■ **Try it**
The line with "bash run_test.sh </code>.", the line with "in ICLR 2017.", and all lines between them in the material below: return these exactly, and no others.

■ **Data extract**
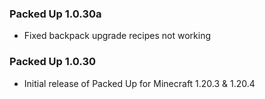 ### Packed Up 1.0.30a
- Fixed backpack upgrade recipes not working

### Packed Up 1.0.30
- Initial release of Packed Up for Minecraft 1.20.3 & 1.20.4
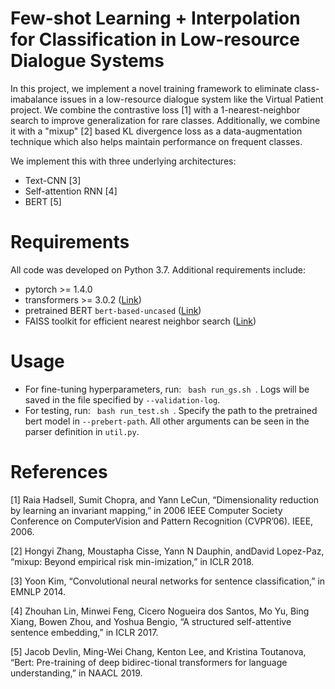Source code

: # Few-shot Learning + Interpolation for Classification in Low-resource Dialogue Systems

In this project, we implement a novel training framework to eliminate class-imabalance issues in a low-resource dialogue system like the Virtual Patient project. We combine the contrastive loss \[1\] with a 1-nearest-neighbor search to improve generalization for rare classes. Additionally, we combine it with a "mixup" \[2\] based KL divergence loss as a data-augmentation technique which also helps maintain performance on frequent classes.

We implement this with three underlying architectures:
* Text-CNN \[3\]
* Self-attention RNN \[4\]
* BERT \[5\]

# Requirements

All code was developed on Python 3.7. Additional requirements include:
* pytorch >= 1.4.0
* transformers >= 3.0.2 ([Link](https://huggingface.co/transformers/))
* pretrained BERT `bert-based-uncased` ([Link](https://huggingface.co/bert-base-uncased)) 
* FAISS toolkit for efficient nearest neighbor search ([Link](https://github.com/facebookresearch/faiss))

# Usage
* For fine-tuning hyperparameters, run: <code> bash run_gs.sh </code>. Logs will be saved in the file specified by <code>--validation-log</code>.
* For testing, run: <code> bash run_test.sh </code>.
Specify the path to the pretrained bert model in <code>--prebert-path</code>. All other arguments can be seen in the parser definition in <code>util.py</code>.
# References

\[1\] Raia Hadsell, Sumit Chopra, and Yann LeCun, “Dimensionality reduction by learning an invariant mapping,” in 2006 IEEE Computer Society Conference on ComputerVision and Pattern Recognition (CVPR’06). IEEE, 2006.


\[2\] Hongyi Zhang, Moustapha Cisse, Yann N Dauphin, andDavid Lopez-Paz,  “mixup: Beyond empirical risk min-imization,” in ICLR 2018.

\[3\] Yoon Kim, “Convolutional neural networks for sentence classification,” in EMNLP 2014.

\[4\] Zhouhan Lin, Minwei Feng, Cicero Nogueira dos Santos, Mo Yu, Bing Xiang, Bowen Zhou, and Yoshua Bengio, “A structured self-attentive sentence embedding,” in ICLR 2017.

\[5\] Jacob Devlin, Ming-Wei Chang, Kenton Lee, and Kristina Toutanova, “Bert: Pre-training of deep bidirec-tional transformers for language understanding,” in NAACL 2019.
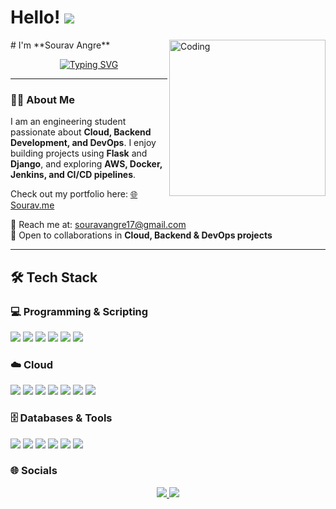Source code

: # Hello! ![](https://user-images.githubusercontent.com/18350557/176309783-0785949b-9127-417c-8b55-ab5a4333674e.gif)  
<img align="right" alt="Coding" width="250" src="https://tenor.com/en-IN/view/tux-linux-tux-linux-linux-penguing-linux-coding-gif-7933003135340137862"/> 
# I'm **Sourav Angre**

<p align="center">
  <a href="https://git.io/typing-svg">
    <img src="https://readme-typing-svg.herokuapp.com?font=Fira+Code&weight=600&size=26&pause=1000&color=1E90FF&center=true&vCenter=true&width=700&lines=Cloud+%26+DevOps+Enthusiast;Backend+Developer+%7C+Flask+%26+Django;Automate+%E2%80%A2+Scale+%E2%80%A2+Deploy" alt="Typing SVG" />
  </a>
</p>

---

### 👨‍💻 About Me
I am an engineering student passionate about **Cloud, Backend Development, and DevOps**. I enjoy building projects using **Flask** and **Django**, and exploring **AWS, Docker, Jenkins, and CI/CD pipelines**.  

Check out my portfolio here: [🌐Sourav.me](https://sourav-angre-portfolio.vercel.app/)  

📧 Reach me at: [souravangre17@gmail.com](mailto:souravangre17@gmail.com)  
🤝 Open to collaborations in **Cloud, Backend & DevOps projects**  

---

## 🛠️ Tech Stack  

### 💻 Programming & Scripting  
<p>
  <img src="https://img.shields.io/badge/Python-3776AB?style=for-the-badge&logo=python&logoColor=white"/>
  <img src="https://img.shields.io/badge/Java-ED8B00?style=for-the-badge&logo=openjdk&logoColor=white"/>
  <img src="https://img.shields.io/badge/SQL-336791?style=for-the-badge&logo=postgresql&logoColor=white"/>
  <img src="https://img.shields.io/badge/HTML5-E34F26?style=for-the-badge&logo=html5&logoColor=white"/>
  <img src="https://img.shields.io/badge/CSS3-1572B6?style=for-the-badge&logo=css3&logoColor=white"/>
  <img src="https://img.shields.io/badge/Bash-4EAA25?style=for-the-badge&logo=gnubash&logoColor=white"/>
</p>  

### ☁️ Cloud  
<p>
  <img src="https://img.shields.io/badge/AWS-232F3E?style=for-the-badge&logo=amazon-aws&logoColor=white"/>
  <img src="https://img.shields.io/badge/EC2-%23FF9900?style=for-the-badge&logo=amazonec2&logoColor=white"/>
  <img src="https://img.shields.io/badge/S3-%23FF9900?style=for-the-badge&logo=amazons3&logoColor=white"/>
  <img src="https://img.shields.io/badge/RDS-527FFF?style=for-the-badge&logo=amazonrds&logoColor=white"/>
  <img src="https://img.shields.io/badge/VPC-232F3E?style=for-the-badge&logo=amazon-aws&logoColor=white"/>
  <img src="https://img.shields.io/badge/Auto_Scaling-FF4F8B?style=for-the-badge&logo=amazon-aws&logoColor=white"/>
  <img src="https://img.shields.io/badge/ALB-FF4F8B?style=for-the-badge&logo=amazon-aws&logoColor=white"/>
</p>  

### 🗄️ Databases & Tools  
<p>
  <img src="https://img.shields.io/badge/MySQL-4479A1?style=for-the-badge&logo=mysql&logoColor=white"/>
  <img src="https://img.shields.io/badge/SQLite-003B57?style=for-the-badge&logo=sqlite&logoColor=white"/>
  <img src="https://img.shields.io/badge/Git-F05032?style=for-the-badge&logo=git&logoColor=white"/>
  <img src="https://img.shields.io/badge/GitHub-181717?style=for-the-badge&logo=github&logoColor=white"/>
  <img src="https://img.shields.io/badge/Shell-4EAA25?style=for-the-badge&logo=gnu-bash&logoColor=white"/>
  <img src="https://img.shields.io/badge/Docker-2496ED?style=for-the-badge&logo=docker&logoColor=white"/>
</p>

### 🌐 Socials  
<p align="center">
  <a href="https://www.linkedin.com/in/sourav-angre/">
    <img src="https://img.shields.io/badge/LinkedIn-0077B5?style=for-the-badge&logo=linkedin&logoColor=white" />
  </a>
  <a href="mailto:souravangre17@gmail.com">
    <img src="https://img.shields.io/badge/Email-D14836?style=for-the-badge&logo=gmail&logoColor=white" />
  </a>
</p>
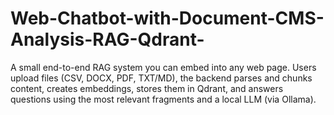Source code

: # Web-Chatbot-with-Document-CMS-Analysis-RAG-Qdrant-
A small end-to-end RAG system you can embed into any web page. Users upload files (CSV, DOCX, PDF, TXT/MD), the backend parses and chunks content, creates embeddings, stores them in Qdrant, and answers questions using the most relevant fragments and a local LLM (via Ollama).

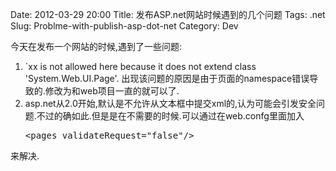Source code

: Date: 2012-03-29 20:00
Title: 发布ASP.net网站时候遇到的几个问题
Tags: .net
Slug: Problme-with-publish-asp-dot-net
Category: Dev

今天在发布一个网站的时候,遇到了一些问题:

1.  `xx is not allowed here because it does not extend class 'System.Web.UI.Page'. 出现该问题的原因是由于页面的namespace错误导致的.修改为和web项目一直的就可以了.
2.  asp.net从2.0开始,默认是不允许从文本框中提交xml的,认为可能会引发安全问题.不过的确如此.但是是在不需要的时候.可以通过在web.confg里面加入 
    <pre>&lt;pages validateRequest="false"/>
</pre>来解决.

==

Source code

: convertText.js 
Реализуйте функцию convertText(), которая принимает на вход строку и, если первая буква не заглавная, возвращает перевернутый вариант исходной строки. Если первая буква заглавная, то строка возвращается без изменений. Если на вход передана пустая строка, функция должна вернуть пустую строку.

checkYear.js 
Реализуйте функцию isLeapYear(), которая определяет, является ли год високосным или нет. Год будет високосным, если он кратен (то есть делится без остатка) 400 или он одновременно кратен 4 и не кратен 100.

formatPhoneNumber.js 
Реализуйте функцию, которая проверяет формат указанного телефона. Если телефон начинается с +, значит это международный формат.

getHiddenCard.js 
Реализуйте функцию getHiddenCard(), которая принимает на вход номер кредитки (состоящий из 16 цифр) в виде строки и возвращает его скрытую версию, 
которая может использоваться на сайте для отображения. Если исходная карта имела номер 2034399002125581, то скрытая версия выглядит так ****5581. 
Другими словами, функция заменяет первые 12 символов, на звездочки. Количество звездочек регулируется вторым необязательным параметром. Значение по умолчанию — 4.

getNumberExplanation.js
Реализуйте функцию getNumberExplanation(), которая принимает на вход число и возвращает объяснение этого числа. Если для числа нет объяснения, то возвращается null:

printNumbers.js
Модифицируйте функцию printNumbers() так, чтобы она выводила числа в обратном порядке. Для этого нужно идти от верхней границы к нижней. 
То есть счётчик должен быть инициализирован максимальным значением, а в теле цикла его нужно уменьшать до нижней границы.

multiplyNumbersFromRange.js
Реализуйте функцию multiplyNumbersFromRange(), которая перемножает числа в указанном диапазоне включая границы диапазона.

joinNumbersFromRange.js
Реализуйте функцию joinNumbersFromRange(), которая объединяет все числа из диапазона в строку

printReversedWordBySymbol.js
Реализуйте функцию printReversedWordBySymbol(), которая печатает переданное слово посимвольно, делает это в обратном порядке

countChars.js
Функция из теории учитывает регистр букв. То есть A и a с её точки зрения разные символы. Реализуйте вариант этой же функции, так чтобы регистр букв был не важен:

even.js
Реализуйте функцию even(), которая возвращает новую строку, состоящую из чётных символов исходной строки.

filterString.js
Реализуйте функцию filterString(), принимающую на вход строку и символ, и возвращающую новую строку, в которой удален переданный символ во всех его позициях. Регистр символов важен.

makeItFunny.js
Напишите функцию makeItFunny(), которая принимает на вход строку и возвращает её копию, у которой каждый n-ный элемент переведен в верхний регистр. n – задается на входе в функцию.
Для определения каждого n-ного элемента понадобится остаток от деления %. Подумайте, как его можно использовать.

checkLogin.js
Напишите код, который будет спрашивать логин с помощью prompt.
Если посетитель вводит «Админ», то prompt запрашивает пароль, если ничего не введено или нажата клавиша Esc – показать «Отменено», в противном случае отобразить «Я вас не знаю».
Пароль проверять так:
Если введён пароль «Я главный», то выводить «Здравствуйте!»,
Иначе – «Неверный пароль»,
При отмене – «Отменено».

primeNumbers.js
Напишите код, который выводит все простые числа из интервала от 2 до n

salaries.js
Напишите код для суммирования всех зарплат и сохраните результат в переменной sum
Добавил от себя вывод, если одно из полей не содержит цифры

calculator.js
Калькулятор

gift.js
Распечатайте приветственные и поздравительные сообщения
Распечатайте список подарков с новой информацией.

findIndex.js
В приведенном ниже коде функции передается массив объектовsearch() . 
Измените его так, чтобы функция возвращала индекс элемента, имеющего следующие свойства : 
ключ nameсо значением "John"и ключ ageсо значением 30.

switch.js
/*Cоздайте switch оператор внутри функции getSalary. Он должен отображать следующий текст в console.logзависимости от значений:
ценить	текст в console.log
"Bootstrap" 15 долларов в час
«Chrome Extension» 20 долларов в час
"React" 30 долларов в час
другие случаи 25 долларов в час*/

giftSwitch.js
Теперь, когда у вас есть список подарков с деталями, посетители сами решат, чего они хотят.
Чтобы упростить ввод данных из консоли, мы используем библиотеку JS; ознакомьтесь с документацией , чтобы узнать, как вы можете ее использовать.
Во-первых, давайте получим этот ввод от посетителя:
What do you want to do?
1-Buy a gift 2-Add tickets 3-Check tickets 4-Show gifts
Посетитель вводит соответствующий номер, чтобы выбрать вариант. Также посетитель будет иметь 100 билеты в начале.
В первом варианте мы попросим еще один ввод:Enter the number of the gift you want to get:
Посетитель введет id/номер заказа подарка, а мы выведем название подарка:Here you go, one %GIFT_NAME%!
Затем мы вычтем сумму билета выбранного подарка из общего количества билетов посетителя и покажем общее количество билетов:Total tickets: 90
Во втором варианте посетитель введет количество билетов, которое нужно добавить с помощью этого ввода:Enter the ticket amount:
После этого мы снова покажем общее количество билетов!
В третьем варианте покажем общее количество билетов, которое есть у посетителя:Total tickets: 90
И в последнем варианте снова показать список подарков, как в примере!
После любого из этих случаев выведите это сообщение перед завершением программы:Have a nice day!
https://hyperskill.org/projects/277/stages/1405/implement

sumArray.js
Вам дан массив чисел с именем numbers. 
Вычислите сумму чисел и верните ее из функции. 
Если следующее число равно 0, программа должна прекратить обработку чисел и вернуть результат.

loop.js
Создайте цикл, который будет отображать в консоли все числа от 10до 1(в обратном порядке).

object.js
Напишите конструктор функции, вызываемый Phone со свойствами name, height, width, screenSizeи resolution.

---

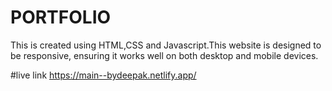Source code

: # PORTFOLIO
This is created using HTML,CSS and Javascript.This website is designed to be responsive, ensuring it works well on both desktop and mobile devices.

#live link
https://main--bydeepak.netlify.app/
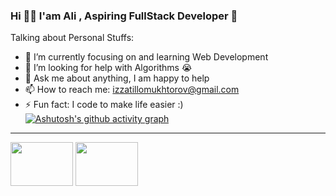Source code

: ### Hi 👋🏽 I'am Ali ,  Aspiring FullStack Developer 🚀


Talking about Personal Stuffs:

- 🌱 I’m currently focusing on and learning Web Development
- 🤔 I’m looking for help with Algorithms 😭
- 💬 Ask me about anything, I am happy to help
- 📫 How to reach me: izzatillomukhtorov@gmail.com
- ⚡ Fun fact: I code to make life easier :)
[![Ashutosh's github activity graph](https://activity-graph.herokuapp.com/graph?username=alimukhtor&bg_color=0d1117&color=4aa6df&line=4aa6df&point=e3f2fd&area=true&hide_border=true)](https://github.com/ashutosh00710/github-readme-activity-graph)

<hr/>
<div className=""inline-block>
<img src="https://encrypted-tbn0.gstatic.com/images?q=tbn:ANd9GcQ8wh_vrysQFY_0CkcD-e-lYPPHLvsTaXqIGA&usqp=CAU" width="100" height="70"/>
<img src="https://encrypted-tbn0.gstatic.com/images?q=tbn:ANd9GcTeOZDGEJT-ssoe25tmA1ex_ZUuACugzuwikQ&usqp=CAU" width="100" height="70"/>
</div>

■ **Answer area**
* For testing, run: <code> bash run_test.sh </code>.
Specify the path to the pretrained bert model in <code>--prebert-path</code>. All other arguments can be seen in the parser definition in <code>util.py</code>.
# References

\[1\] Raia Hadsell, Sumit Chopra, and Yann LeCun, “Dimensionality reduction by learning an invariant mapping,” in 2006 IEEE Computer Society Conference on ComputerVision and Pattern Recognition (CVPR’06). IEEE, 2006.


\[2\] Hongyi Zhang, Moustapha Cisse, Yann N Dauphin, andDavid Lopez-Paz,  “mixup: Beyond empirical risk min-imization,” in ICLR 2018.

\[3\] Yoon Kim, “Convolutional neural networks for sentence classification,” in EMNLP 2014.

\[4\] Zhouhan Lin, Minwei Feng, Cicero Nogueira dos Santos, Mo Yu, Bing Xiang, Bowen Zhou, and Yoshua Bengio, “A structured self-attentive sentence embedding,” in ICLR 2017.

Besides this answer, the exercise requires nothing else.